The results, published in the New England Journal of Medicine and presented at the American College of Cardiology conference in Washington DC on March 17, show that a drug called evolocumab (Repatha) reduced the risk of cardiovascular death, heart attack and stroke by about 20% in patients who were already taking other cholesterol-controlling drugs called statins. This reduction in risk is roughly the same magnitude as patients might see from taking statins alone. On another measure that also included hospitalizations for conditions that cause reduced blood flow to the heart, evolocumab reduced the risk by 15%.
The US Food and Drug Administration (FDA) approved evolocumab in 2015 for use in some patients with high cholesterol, based on data showing that the drug could lower levels of ‘bad’ low-density lipoprotein (LDL) cholesterol circulating in the blood by approximately 60%. But researchers didn’t have evidence then that the drug could also protect against heart attacks or strokes.
“It is an exceptionally important study,” says Harlan Krumholz, a cardiologist at Yale University in New Haven, Connecticut. “The promise of these drugs has been very clear. Whether they would deliver on that promise was suspected, but not known.”
The new results—from a trial with more than 27,500 participants—vindicate the concept that inhibiting PCSK9 can control cholesterol and heart-disease risk. The question now is whether physicians and health-care payers will consider that benefit great enough to warrant the annual price tag of roughly US$14,000.
The PCSK9 protein helps to control the amount of bad cholesterol in the blood by regulating the number of LDL receptor proteins on cell surfaces, which take LDL out of circulation. People with naturally occurring mutations in the PCSK9 gene have unusually low levels of bad cholesterol—and up to an 88% lower risk of developing heart disease.
Turning that information into a successful treatment, however, has been a challenge. Several drugs that target PCSK9 are either in development or have been approved, but evolocumab is the first to report results from such a large trial.
Pfizer, based in New York City, abandoned a PCSK9-blocking drug called bococizumab last year after running into problems during patient trials. Bococizumab, like evolocumab, is an antibody that binds to the PCSK9 protein. But participants who received bococizumab tended to form an immune response against the drug, which interfered with the treatments.

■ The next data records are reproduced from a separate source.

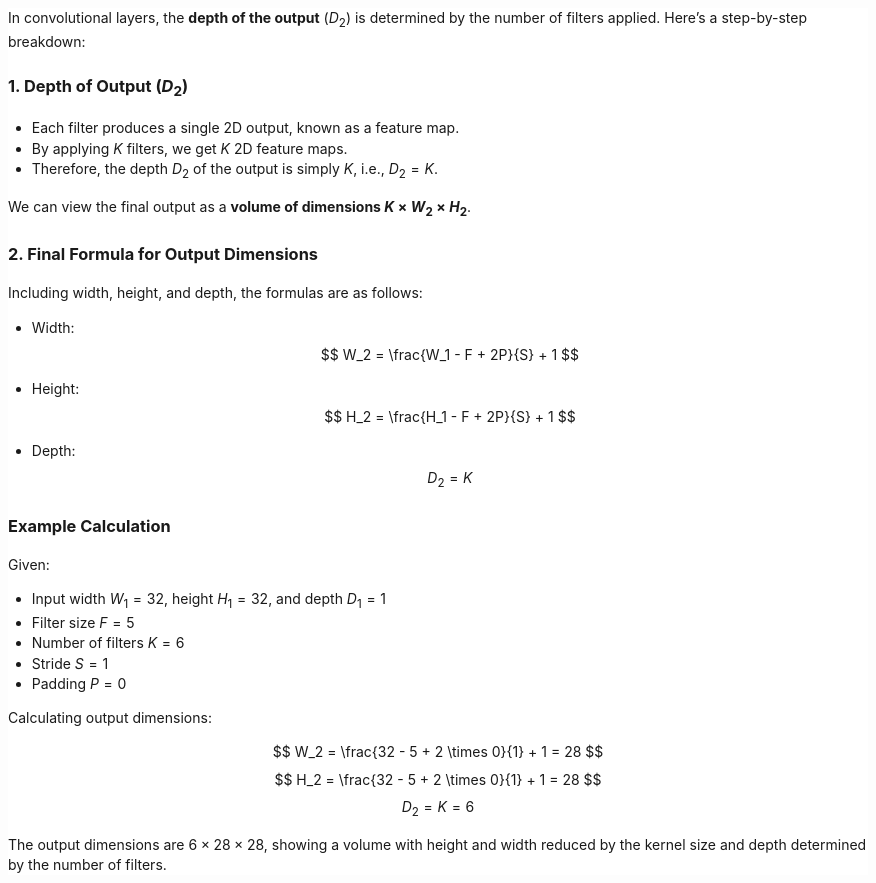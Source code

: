 
In convolutional layers, the **depth of the output** ($D_2$) is determined by the number of filters applied. Here’s a step-by-step breakdown:

### 1. Depth of Output ($D_2$)
   - Each filter produces a single 2D output, known as a feature map.
   - By applying $K$ filters, we get $K$ 2D feature maps.
   - Therefore, the depth $D_2$ of the output is simply $K$, i.e., $D_2 = K$.

   We can view the final output as a **volume of dimensions $K \times W_2 \times H_2$**.

### 2. Final Formula for Output Dimensions
   Including width, height, and depth, the formulas are as follows:

   - Width:  
     $$ 
     W_2 = \frac{W_1 - F + 2P}{S} + 1 
     $$

   - Height:  
     $$ 
     H_2 = \frac{H_1 - F + 2P}{S} + 1 
     $$

   - Depth:  
     $$ 
     D_2 = K 
     $$

### Example Calculation
Given:
   - Input width $W_1 = 32$, height $H_1 = 32$, and depth $D_1 = 1$
   - Filter size $F = 5$
   - Number of filters $K = 6$
   - Stride $S = 1$
   - Padding $P = 0$

   Calculating output dimensions:

   $$
   W_2 = \frac{32 - 5 + 2 \times 0}{1} + 1 = 28
   $$
   $$
   H_2 = \frac{32 - 5 + 2 \times 0}{1} + 1 = 28
   $$
   $$
   D_2 = K = 6
   $$

The output dimensions are $6 \times 28 \times 28$, showing a volume with height and width reduced by the kernel size and depth determined by the number of filters.
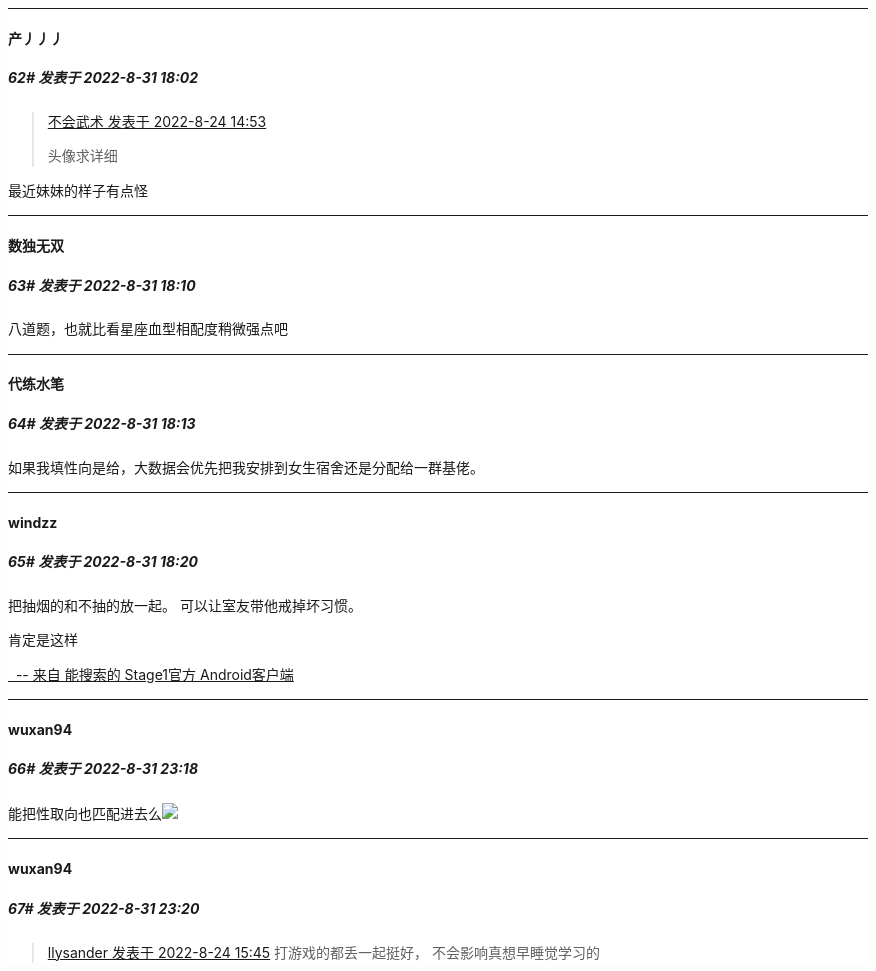 

*****

####  产丿丿丿  
##### 62#       发表于 2022-8-31 18:02

<blockquote><a href="httphttps://bbs.saraba1st.com/2b/forum.php?mod=redirect&amp;goto=findpost&amp;pid=57199557&amp;ptid=2088721" target="_blank">不会武术 发表于 2022-8-24 14:53</a>

头像求详细</blockquote>
最近妹妹的样子有点怪



*****

####  数独无双  
##### 63#       发表于 2022-8-31 18:10

八道题，也就比看星座血型相配度稍微强点吧



*****

####  代练水笔  
##### 64#       发表于 2022-8-31 18:13

如果我填性向是给，大数据会优先把我安排到女生宿舍还是分配给一群基佬。

*****

####  windzz  
##### 65#       发表于 2022-8-31 18:20

把抽烟的和不抽的放一起。
可以让室友带他戒掉坏习惯。

肯定是这样

[  -- 来自 能搜索的 Stage1官方 Android客户端](https://www.coolapk.com/apk/140634)



*****

####  wuxan94  
##### 66#       发表于 2022-8-31 23:18

能把性取向也匹配进去么<img src="https://static.saraba1st.com/image/smiley/face2017/082.png" referrerpolicy="no-referrer">

*****

####  wuxan94  
##### 67#       发表于 2022-8-31 23:20

<blockquote><a href="httphttps://bbs.saraba1st.com/2b/forum.php?mod=redirect&amp;goto=findpost&amp;pid=57200422&amp;ptid=2088721" target="_blank">llysander 发表于 2022-8-24 15:45</a>
打游戏的都丢一起挺好， 不会影响真想早睡觉学习的
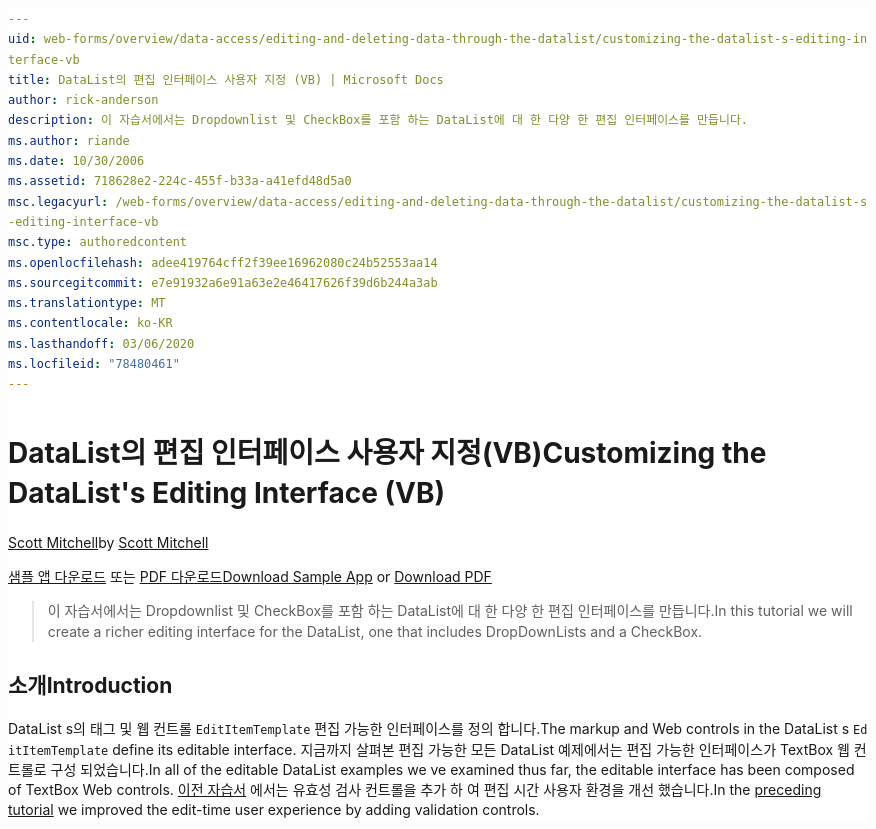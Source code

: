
```yaml
---
uid: web-forms/overview/data-access/editing-and-deleting-data-through-the-datalist/customizing-the-datalist-s-editing-interface-vb
title: DataList의 편집 인터페이스 사용자 지정 (VB) | Microsoft Docs
author: rick-anderson
description: 이 자습서에서는 Dropdownlist 및 CheckBox를 포함 하는 DataList에 대 한 다양 한 편집 인터페이스를 만듭니다.
ms.author: riande
ms.date: 10/30/2006
ms.assetid: 718628e2-224c-455f-b33a-a41efd48d5a0
msc.legacyurl: /web-forms/overview/data-access/editing-and-deleting-data-through-the-datalist/customizing-the-datalist-s-editing-interface-vb
msc.type: authoredcontent
ms.openlocfilehash: adee419764cff2f39ee16962080c24b52553aa14
ms.sourcegitcommit: e7e91932a6e91a63e2e46417626f39d6b244a3ab
ms.translationtype: MT
ms.contentlocale: ko-KR
ms.lasthandoff: 03/06/2020
ms.locfileid: "78480461"
---
```

# <a name="customizing-the-datalists-editing-interface-vb"></a><span data-ttu-id="8d4dd-103">DataList의 편집 인터페이스 사용자 지정(VB)</span><span class="sxs-lookup"><span data-stu-id="8d4dd-103">Customizing the DataList's Editing Interface (VB)</span></span>

<span data-ttu-id="8d4dd-104">[Scott Mitchell](https://twitter.com/ScottOnWriting)</span><span class="sxs-lookup"><span data-stu-id="8d4dd-104">by [Scott Mitchell](https://twitter.com/ScottOnWriting)</span></span>

<span data-ttu-id="8d4dd-105">[샘플 앱 다운로드](https://download.microsoft.com/download/9/c/1/9c1d03ee-29ba-4d58-aa1a-f201dcc822ea/ASPNET_Data_Tutorial_40_VB.exe) 또는 [PDF 다운로드](customizing-the-datalist-s-editing-interface-vb/_static/datatutorial40vb1.pdf)</span><span class="sxs-lookup"><span data-stu-id="8d4dd-105">[Download Sample App](https://download.microsoft.com/download/9/c/1/9c1d03ee-29ba-4d58-aa1a-f201dcc822ea/ASPNET_Data_Tutorial_40_VB.exe) or [Download PDF](customizing-the-datalist-s-editing-interface-vb/_static/datatutorial40vb1.pdf)</span></span>

> <span data-ttu-id="8d4dd-106">이 자습서에서는 Dropdownlist 및 CheckBox를 포함 하는 DataList에 대 한 다양 한 편집 인터페이스를 만듭니다.</span><span class="sxs-lookup"><span data-stu-id="8d4dd-106">In this tutorial we will create a richer editing interface for the DataList, one that includes DropDownLists and a CheckBox.</span></span>

## <a name="introduction"></a><span data-ttu-id="8d4dd-107">소개</span><span class="sxs-lookup"><span data-stu-id="8d4dd-107">Introduction</span></span>

<span data-ttu-id="8d4dd-108">DataList s의 태그 및 웹 컨트롤 `EditItemTemplate` 편집 가능한 인터페이스를 정의 합니다.</span><span class="sxs-lookup"><span data-stu-id="8d4dd-108">The markup and Web controls in the DataList s `EditItemTemplate` define its editable interface.</span></span> <span data-ttu-id="8d4dd-109">지금까지 살펴본 편집 가능한 모든 DataList 예제에서는 편집 가능한 인터페이스가 TextBox 웹 컨트롤로 구성 되었습니다.</span><span class="sxs-lookup"><span data-stu-id="8d4dd-109">In all of the editable DataList examples we ve examined thus far, the editable interface has been composed of TextBox Web controls.</span></span> <span data-ttu-id="8d4dd-110">[이전 자습서](adding-validation-controls-to-the-datalist-s-editing-interface-vb.md) 에서는 유효성 검사 컨트롤을 추가 하 여 편집 시간 사용자 환경을 개선 했습니다.</span><span class="sxs-lookup"><span data-stu-id="8d4dd-110">In the [preceding tutorial](adding-validation-controls-to-the-datalist-s-editing-interface-vb.md) we improved the edit-time user experience by adding validation controls.</span></span>
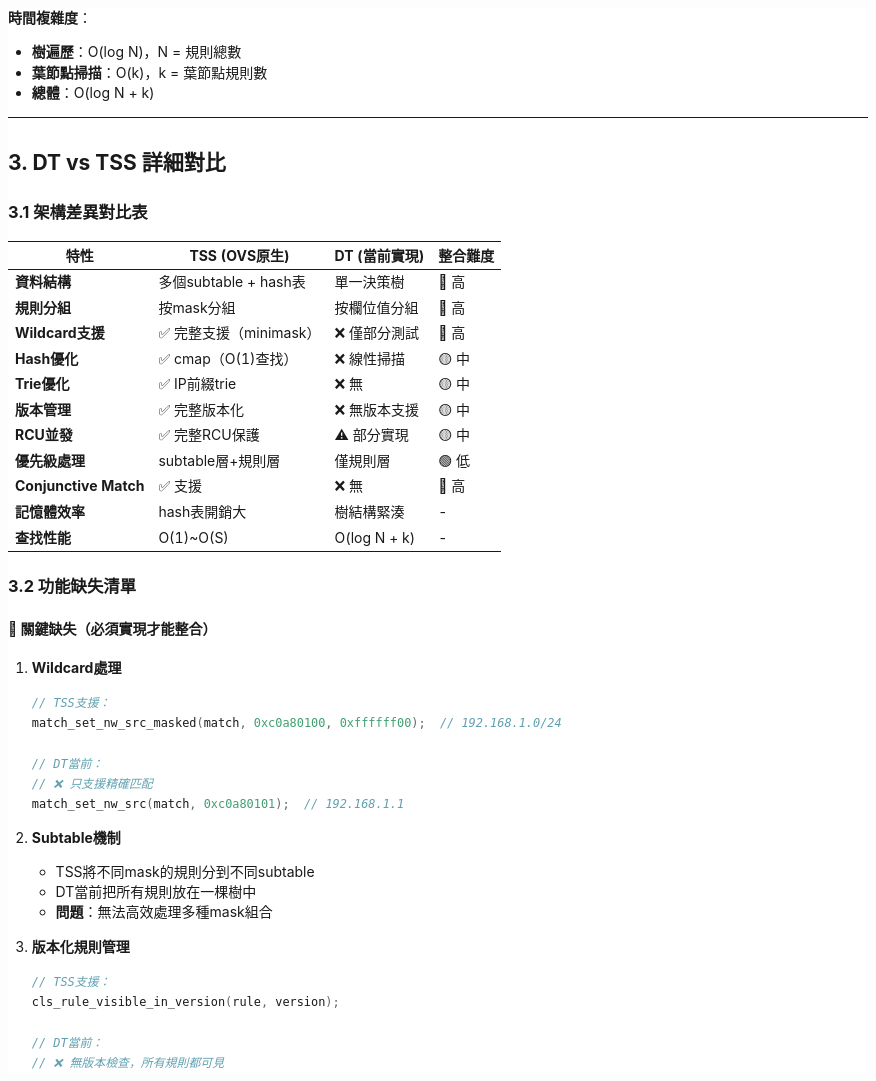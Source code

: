 **時間複雜度**：
- **樹遍歷**：O(log N)，N = 規則總數
- **葉節點掃描**：O(k)，k = 葉節點規則數
- **總體**：O(log N + k)

---

## 3. DT vs TSS 詳細對比

### 3.1 架構差異對比表

| 特性 | TSS (OVS原生) | DT (當前實現) | 整合難度 |
|------|--------------|--------------|---------|
| **資料結構** | 多個subtable + hash表 | 單一決策樹 | 🔴 高 |
| **規則分組** | 按mask分組 | 按欄位值分組 | 🔴 高 |
| **Wildcard支援** | ✅ 完整支援（minimask） | ❌ 僅部分測試 | 🔴 高 |
| **Hash優化** | ✅ cmap（O(1)查找） | ❌ 線性掃描 | 🟡 中 |
| **Trie優化** | ✅ IP前綴trie | ❌ 無 | 🟡 中 |
| **版本管理** | ✅ 完整版本化 | ❌ 無版本支援 | 🟡 中 |
| **RCU並發** | ✅ 完整RCU保護 | ⚠️ 部分實現 | 🟡 中 |
| **優先級處理** | subtable層+規則層 | 僅規則層 | 🟢 低 |
| **Conjunctive Match** | ✅ 支援 | ❌ 無 | 🔴 高 |
| **記憶體效率** | hash表開銷大 | 樹結構緊湊 | - |
| **查找性能** | O(1)~O(S) | O(log N + k) | - |

### 3.2 功能缺失清單

#### 🔴 關鍵缺失（必須實現才能整合）

1. **Wildcard處理**
   ```c
   // TSS支援：
   match_set_nw_src_masked(match, 0xc0a80100, 0xffffff00);  // 192.168.1.0/24
   
   // DT當前：
   // ❌ 只支援精確匹配
   match_set_nw_src(match, 0xc0a80101);  // 192.168.1.1
   ```

2. **Subtable機制**
   - TSS將不同mask的規則分到不同subtable
   - DT當前把所有規則放在一棵樹中
   - **問題**：無法高效處理多種mask組合

3. **版本化規則管理**
   ```c
   // TSS支援：
   cls_rule_visible_in_version(rule, version);
   
   // DT當前：
   // ❌ 無版本檢查，所有規則都可見
   ```
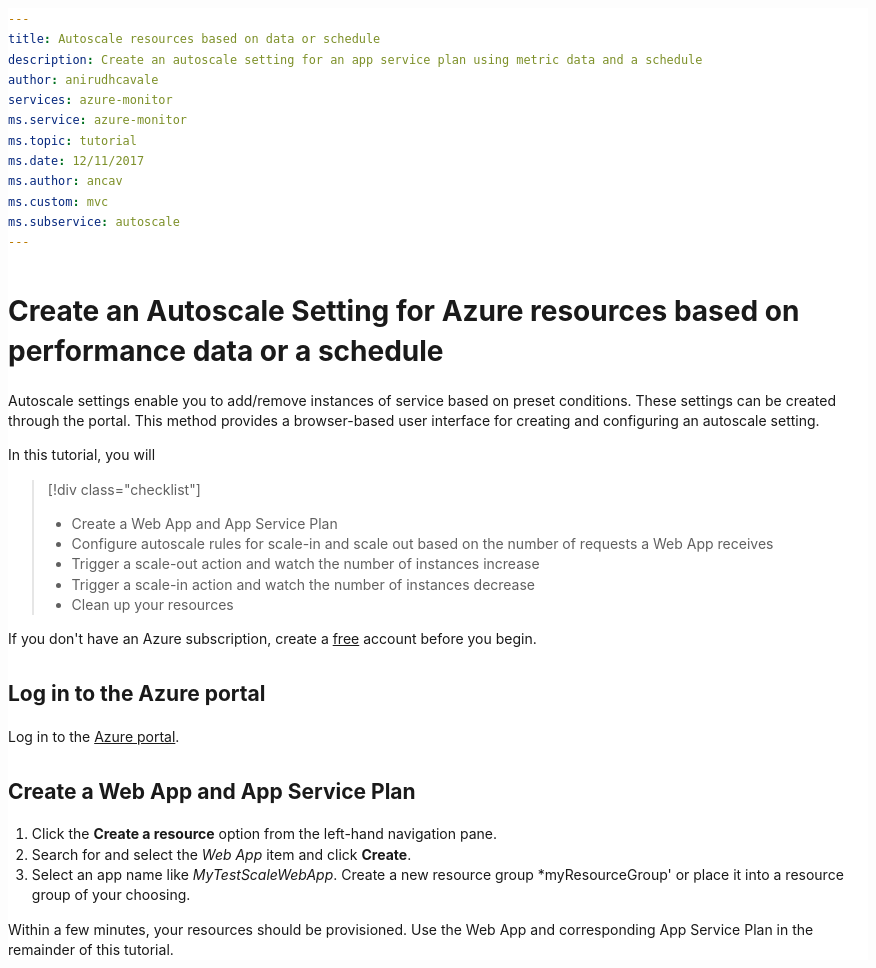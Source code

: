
 ```yaml
---
title: Autoscale resources based on data or schedule
description: Create an autoscale setting for an app service plan using metric data and a schedule
author: anirudhcavale
services: azure-monitor
ms.service: azure-monitor
ms.topic: tutorial
ms.date: 12/11/2017
ms.author: ancav
ms.custom: mvc
ms.subservice: autoscale
---
```


# Create an Autoscale Setting for  Azure resources based on performance data or a schedule

Autoscale settings enable you to add/remove instances of service based on preset conditions. These settings can be created through the portal. This method provides a browser-based user interface for creating and configuring an autoscale setting. 

In this tutorial, you will 
> [!div class="checklist"]
> * Create a Web App and App Service Plan
> * Configure autoscale rules for scale-in and scale out based on the number of requests a Web App receives
> * Trigger a scale-out action and watch the number of instances increase
> * Trigger a scale-in action and watch the number of instances decrease
> * Clean up your resources

If you don't have an Azure subscription, create a [free](https://azure.microsoft.com/free/) account before you begin.

## Log in to the Azure portal

Log in to the [Azure portal](https://portal.azure.com/).

## Create a Web App and App Service Plan
1. Click the **Create a resource** option from the left-hand navigation pane.
2. Search for and select the *Web App* item and click **Create**.
3. Select an app name like *MyTestScaleWebApp*. Create a new resource group *myResourceGroup' or place it into a resource group of your choosing.

Within a few minutes, your resources should be provisioned. Use the Web App and corresponding App Service Plan in the remainder of this tutorial.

And the FDA approved evolocumab, made by Amgen in Thousand Oaks, California, only for certain patients, such as those with a hereditary condition that causes extremely high levels of LDL.
Worth any price?
Now that the data on evolocumab are in, some health-care payers such as insurance companies and government programmes might be more willing to shoulder the treatment’s steep cost. But any new cholesterol drug faces stiff competition from cheaper statins, which have been used to control LDL levels for decades.
Some analysts say that demonstrating a statistically significant heart-health benefit would not be enough to ensure the PCSK9 drug’s status as the next big thing. “The more important hurdle is the one that payers have imposed restricting access to these medicines,” wrote analysts at the investment bank Leerink Partners in New York City, in a report released 15 March.
To cross that threshold, Leerink’s analysts estimated that evolocumab would need to reduce cardiovascular risks by 25% or more.
Overall, the risk reduction was less than what might have been expected based on how much evolocumab reduces the amount of LDL cholesterol in the body, says Krumholz. But the evidence of a benefit is strong enough that he will discuss the drug as an option with his patients, he adds.